Мы ставим спектакли, и я не скажу, что они идеальны. Когда мы еще искали свой метод, казалось – произнесешь слово Божие, и это уже достигло зрителя. Это только потом постепенно стало ясно, что тут надо действовать очень осторожно, потому что может быть отторжение. Недаром же до революции даже крестное знамение на сцене Святейший Синод запрещал совершать. Сейчас с этим все свободней. Но если мы грубо касаемся духовной темы, это губит и тему, и искусство. И вопрос очень глубокий: как говорить? Проблема драматургии – это всегда проблема проблем. Девяносто процентов успеха – это драматургия, а во все времена с драматургией было туго.
– Но у меня более позитивное ощущение. Я хожу в разные театры, в том числе в других городах, и вижу: люди все равно ищут классику. Для массового зрителя спектакли явно авангардные, не очень позитивные, «чернушные» не проходят. Это всегда чувствуется по реакции зала. Народ хочет отклика в душе, больше ходит на серьезные вещи, на то, что проверено временем.

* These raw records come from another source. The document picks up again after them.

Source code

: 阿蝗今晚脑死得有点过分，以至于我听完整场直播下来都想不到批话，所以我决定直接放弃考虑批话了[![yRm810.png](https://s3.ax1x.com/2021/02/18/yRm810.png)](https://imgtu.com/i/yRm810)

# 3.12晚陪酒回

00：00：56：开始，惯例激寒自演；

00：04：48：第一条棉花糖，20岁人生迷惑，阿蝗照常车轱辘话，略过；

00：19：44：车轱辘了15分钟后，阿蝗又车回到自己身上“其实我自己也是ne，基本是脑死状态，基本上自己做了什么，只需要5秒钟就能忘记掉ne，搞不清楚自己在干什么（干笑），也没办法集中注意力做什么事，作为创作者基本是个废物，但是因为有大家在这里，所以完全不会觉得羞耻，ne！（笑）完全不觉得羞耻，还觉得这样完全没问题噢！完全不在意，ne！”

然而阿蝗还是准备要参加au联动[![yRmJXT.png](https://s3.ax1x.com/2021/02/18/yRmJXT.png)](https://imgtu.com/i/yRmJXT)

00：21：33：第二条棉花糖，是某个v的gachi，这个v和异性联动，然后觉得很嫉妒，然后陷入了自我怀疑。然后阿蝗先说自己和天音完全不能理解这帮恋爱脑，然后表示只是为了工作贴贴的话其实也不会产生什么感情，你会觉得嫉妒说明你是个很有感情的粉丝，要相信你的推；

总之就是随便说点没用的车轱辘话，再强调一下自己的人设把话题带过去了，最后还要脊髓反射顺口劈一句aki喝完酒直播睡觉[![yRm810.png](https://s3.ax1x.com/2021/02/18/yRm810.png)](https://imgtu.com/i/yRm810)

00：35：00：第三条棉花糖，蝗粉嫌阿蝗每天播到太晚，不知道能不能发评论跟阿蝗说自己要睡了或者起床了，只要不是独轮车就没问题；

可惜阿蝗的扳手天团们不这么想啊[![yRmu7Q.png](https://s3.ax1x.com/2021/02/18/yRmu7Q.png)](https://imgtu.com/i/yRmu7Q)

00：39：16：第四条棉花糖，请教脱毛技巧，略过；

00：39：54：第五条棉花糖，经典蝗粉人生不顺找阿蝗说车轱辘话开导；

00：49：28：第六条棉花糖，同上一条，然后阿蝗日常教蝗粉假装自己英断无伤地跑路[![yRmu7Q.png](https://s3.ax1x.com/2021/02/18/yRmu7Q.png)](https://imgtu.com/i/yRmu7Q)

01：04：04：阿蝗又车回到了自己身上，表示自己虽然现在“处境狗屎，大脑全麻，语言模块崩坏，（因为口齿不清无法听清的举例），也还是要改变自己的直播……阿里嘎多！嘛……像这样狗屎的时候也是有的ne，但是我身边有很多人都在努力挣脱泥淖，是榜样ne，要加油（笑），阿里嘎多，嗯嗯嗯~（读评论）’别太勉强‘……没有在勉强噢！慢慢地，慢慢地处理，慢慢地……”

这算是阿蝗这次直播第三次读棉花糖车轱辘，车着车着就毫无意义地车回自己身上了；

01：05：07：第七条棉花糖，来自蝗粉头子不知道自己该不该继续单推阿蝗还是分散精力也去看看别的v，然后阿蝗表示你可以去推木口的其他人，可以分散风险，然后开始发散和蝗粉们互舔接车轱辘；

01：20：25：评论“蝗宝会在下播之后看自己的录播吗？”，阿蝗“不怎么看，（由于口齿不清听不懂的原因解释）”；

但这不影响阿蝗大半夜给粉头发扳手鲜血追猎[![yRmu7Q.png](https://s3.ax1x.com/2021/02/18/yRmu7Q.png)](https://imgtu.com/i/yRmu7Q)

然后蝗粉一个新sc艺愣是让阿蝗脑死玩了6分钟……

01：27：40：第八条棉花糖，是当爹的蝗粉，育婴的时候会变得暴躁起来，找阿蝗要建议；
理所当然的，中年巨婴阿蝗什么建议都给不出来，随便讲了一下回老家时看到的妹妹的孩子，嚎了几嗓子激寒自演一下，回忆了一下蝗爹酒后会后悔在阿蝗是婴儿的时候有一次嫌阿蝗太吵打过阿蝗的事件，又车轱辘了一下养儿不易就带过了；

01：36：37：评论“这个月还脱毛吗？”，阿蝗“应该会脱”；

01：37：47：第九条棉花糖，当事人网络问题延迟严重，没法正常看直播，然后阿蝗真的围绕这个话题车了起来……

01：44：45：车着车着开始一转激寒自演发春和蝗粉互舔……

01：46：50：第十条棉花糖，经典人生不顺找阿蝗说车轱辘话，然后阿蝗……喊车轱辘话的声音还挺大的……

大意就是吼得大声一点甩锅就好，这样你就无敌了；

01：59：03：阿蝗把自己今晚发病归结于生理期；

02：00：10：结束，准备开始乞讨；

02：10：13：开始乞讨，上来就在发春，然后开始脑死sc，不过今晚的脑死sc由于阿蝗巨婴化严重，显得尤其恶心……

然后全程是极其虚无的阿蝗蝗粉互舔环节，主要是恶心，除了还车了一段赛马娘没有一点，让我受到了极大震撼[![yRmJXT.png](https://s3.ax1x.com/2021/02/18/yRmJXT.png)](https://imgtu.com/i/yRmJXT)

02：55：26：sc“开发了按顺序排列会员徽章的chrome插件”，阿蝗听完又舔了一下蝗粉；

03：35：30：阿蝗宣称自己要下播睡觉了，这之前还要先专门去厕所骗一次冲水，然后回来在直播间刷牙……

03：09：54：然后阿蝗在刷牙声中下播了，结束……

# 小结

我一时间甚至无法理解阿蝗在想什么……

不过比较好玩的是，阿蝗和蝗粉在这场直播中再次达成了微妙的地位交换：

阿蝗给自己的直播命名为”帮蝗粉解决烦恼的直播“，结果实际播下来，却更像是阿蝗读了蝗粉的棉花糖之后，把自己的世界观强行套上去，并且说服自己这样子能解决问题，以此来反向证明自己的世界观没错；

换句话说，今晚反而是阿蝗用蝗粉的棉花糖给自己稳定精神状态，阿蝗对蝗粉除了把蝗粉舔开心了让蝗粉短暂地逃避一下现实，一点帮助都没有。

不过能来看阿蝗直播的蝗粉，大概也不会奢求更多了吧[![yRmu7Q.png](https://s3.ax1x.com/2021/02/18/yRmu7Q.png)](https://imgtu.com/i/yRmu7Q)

– А я вот так не могу сказать. Людей шоуизировали. Бесконечные шоу, шоу, шоу…. и – ни единой мыслишки. «Один в один» с искусством делают – и поют там замечательно, и танцуют, и играют, но….
– Я была и в модных театрах, и на ярких детских спектаклях. Казалось бы, все там внешне безукоризненно, а ребенок, когда еще действие не закончилось, канючит: «Пап, когда домой?» Картинка яркая, она меняется, но нет живого – и нет интереса. С другой стороны, дети смотрят, казалось бы, совершенно неяркие спектакли. Душа – христианка, и она все равно ищет.
Ваше имя как единственного российского театрального режиссера с богословским образованием – в Книге рекордов Гиннеса. Вы поступили учиться в Православный Свято-Тихоновский университет уже в зрелом возрасте. Зачем?
– Просто мне стало ясно, что наш театр никогда не был театром ради театра, театром просто ради искусства. Хотя я очень люблю искусство, мне не близко, когда оно превращается в кумира. Станиславский когда-то издал книжку «Моя жизнь в искусстве». А рядом, почти в то же самое время, Иоанн Кронштадтский написал свою – «Моя жизнь во Христе». Эти полемические названия – прекрасный символ.
Наверное, для меня искусство – это оружие, это средство, которое может служить очень разным целям. Для меня всегда было важно именно содержание, и когда я понял, что наша цель – это утверждение христианских идей, то обратился, прежде всего, к своей душе.
Тогда я ощущал себя (как, думаю, и абсолютное большинство моего поколения) абсолютно безграмотным в этой области. И понял: не могу говорить на такие темы, если я вообще ничего в них не понимаю. «Я могу вынести на сцену только то, что имею в себе», – это одно из моих убеждений. Что я имею, то и передаю. Есть притча. Поспорил священник с дьяволом. Дьявол ему сказал: «Я тебе покажу, как соблазняю», – принял образ священника и вел службу. Священник слушает, молится тоже и наблюдает за ним. Все идет своим чередом, точно, по уставу. И проповедь – каждое слово верно. Закончилась служба, и священник спрашивает: «А когда же ты соблазнял? Ты же все правильно говорил и делал». – «Да, правильно, но с каким сердцем?!»
Поэтому я знаю только одно: проблемы во мне. Замечательно же сказал Серафим Саровский: «Стяжи дух мирен, и вокруг тебя спасутся тысячи», то есть надо самому и с ближними, со своими единомышленниками (если говорить о театре), стремиться делать то, что до́лжно христианину. То есть, прежде всего, требования предъявлять к самому себе, а дальше – что Бог даст. И в искусстве это особенно важно. Вот наш друг, замечательный Михаил Дунаев, говорил в свое время: «Мы ведем арьергардные бои».
А выстоять есть шанс в этом арьергарде или... силы неравны?
– Надо стоять, несмотря ни на что, а Господь все управит.